Train 100 Million Gaussian Points on a Single Card and Reconstruct 25-Square-Kilometer City: CPU "Add

RTX4090 + 128GB memory = Reconstruct a 25-square-kilometer city

Want to reconstruct a city using 3D Gaussian Splatting (3DGS)?

In the past, this often meant using an expensive GPU cluster. Now, researchers have provided another answer: a single RTX 4090, combined with sufficient CPU memory, can also accomplish city-scale 3D reconstruction.

A research team from New York University presented a system named CLM (CPU-offloaded Large-scale 3DGS training) at ASPLOS 2026. By transferring the parameters that consume the most GPU memory during 3DGS training to CPU memory, this work enables a single consumer-grade graphics card to train Gaussian point models with hundreds of millions of points, significantly lowering the hardware threshold for large-scale neural rendering.
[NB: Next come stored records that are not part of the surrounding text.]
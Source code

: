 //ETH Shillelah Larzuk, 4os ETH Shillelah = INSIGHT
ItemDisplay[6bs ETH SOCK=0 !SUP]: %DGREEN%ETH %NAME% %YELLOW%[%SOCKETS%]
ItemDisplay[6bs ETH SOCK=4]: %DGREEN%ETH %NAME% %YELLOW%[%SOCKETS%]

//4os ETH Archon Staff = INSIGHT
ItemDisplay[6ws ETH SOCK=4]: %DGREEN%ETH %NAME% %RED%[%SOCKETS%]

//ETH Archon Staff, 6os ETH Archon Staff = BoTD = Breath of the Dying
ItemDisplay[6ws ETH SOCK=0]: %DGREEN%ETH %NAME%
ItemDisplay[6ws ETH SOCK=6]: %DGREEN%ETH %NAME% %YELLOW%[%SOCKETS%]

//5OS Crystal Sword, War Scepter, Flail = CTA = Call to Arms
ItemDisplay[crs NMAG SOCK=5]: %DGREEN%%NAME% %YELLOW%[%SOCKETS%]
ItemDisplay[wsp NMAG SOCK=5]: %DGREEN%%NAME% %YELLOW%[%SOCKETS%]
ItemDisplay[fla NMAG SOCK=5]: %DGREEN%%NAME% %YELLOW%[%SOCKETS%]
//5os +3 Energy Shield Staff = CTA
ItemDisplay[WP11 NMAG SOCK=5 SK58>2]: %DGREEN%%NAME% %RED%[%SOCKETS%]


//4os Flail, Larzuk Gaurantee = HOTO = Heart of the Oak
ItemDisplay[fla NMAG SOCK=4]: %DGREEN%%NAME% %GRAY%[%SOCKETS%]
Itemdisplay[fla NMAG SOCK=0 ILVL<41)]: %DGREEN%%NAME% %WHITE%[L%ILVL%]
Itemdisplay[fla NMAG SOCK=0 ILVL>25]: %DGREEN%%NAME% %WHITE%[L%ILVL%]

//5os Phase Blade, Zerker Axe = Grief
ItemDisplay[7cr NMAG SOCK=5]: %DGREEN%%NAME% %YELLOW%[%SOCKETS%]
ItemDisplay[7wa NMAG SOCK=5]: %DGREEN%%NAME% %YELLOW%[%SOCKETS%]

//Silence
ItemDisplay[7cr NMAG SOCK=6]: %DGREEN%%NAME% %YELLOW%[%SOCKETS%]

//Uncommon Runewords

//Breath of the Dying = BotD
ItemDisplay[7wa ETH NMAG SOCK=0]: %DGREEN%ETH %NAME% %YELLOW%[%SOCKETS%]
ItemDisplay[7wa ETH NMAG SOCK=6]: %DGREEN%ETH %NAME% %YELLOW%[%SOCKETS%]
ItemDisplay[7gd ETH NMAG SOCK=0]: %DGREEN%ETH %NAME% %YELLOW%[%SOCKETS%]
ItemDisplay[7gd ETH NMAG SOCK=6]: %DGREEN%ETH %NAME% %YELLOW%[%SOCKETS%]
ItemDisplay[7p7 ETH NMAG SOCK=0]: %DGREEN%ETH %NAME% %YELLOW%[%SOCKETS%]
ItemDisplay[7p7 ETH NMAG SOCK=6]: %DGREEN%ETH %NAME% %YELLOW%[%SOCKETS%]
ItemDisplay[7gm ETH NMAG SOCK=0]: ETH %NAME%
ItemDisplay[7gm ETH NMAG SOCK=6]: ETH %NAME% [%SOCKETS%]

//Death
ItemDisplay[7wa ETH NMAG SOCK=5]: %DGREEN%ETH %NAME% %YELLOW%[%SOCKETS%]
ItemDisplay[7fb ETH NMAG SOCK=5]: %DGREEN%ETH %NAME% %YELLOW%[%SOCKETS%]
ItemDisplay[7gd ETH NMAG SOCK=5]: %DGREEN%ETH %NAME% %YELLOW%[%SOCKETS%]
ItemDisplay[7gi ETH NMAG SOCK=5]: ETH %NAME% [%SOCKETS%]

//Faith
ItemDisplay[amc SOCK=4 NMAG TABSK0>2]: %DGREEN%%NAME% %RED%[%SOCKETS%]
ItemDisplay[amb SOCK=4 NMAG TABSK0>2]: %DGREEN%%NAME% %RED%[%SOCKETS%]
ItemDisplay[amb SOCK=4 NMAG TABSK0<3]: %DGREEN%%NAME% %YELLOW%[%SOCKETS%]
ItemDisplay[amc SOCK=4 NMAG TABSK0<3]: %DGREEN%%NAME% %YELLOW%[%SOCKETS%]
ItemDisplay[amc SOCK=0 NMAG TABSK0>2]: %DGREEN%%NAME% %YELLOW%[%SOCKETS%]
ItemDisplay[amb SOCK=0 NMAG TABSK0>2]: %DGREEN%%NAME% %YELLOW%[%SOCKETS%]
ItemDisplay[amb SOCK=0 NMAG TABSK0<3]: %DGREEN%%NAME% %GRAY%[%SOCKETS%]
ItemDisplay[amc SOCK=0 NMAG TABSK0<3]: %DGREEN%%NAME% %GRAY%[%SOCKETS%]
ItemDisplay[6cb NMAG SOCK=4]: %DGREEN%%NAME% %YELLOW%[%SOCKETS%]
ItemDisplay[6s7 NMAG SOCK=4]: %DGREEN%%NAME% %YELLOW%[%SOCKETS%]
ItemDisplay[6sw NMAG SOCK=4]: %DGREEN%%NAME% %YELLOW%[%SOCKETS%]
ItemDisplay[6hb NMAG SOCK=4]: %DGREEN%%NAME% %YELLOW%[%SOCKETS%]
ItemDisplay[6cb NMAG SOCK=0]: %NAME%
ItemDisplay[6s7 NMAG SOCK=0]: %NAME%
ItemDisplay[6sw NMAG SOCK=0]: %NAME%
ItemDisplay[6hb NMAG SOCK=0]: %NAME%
Challenges in Large-scale Application of 3DGS

3D Gaussian Splatting (3DGS) has become an important technical approach in the field of neural rendering due to its high-quality rendering results and extremely fast rendering speed. However, when researchers attempted to apply it to complex scenarios such as urban blocks and large indoor spaces, problems quickly emerged - GPU memory became the most direct and difficult bottleneck to overcome.

A high-precision 3DGS model typically contains tens of millions or even hundreds of millions of Gaussian points. Each Gaussian point includes dozens of learnable parameters such as position, shape, color, and opacity, and gradients and optimizer states also need to be saved during the training process. Researchers pointed out that even a graphics card like the RTX 4090 with 24GB of memory can only accommodate the complete training state of about 10 - 20 million Gaussian points, which is far from sufficient to cover city-scale scenarios.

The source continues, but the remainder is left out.